__EXERCISE OBJECTIVE__. Your task is to copy each line of the listing that contains the word "renders".

INPUT FOR THIS TASK Block Start

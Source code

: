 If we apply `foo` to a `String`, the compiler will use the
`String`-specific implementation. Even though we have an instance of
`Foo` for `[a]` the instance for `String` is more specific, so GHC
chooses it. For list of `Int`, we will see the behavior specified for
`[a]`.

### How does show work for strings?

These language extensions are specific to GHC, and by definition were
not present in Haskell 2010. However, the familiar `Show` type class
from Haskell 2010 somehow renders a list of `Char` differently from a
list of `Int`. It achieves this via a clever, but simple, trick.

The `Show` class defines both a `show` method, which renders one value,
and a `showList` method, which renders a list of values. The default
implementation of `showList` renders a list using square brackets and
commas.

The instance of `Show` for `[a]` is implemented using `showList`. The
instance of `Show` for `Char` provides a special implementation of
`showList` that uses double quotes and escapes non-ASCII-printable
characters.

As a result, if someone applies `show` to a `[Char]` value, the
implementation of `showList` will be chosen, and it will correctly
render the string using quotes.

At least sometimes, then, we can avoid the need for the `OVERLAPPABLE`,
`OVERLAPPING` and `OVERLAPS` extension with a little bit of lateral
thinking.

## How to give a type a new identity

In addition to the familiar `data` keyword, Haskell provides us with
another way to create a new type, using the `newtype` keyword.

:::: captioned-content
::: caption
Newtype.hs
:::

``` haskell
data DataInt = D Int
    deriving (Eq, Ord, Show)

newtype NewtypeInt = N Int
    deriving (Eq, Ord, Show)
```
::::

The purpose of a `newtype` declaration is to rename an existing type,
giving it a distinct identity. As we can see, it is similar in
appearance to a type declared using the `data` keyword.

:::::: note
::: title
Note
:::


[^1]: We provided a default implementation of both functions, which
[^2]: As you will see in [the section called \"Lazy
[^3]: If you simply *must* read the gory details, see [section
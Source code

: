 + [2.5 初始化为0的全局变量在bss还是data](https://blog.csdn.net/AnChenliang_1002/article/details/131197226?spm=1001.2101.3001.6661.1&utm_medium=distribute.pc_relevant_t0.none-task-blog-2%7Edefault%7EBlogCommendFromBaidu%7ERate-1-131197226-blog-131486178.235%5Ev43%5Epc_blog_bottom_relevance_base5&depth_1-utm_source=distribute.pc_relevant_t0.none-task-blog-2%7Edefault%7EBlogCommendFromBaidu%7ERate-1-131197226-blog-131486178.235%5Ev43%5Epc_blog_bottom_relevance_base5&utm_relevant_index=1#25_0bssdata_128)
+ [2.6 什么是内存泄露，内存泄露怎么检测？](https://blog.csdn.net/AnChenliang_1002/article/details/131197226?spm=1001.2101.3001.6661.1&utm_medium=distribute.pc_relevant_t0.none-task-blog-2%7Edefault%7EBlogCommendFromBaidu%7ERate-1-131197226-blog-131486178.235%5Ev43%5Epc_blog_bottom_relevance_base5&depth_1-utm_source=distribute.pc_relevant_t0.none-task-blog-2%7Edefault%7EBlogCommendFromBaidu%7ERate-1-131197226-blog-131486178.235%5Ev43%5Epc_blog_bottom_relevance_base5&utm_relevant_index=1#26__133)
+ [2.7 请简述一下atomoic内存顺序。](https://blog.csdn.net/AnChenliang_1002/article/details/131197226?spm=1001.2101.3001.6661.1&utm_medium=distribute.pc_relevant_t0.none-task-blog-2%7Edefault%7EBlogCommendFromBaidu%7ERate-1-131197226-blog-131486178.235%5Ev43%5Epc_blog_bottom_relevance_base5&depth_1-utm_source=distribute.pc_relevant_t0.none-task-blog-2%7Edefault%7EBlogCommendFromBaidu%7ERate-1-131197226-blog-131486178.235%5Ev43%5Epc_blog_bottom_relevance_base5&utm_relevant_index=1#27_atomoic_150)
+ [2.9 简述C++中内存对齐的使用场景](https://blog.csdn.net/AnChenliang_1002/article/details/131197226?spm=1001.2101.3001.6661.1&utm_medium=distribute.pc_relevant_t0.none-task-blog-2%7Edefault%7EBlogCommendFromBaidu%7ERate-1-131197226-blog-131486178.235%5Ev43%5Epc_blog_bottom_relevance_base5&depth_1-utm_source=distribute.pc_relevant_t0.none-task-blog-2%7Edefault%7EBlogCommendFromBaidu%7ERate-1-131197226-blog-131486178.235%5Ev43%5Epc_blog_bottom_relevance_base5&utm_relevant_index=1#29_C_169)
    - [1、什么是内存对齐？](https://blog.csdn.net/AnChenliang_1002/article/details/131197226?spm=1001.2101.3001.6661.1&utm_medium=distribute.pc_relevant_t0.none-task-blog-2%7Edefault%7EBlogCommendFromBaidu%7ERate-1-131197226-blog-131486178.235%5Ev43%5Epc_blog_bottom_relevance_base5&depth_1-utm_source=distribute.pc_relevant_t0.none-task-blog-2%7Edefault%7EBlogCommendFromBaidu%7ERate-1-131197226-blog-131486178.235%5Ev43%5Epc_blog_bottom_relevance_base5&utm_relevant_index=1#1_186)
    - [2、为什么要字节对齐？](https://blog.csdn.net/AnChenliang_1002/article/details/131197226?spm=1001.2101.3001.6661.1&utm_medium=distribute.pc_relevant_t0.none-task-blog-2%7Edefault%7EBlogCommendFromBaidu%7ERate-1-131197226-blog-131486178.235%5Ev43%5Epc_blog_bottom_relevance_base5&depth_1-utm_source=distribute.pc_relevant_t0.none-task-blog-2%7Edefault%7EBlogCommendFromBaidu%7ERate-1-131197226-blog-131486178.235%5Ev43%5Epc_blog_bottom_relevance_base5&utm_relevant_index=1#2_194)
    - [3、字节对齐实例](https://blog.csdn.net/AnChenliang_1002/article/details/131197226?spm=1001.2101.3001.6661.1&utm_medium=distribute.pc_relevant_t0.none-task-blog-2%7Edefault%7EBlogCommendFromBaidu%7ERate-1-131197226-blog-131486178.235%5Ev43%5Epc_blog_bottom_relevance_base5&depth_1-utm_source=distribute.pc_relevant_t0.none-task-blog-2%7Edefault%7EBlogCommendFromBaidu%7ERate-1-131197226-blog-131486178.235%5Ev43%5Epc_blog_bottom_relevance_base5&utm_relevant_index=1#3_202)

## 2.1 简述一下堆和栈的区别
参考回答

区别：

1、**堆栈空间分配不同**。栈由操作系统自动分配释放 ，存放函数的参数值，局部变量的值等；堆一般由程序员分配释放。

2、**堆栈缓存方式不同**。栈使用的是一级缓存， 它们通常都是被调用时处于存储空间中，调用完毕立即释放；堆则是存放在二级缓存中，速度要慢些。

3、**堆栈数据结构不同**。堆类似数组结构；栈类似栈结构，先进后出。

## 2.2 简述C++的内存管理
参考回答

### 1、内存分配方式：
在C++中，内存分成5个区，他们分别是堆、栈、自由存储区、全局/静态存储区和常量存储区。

INPUT FOR THIS TASK Block End

__OUTPUT BELOW__.
from Haskell 2010 somehow renders a list of `Char` differently from a
The `Show` class defines both a `show` method, which renders one value,
and a `showList` method, which renders a list of values. The default
implementation of `showList` renders a list using square brackets and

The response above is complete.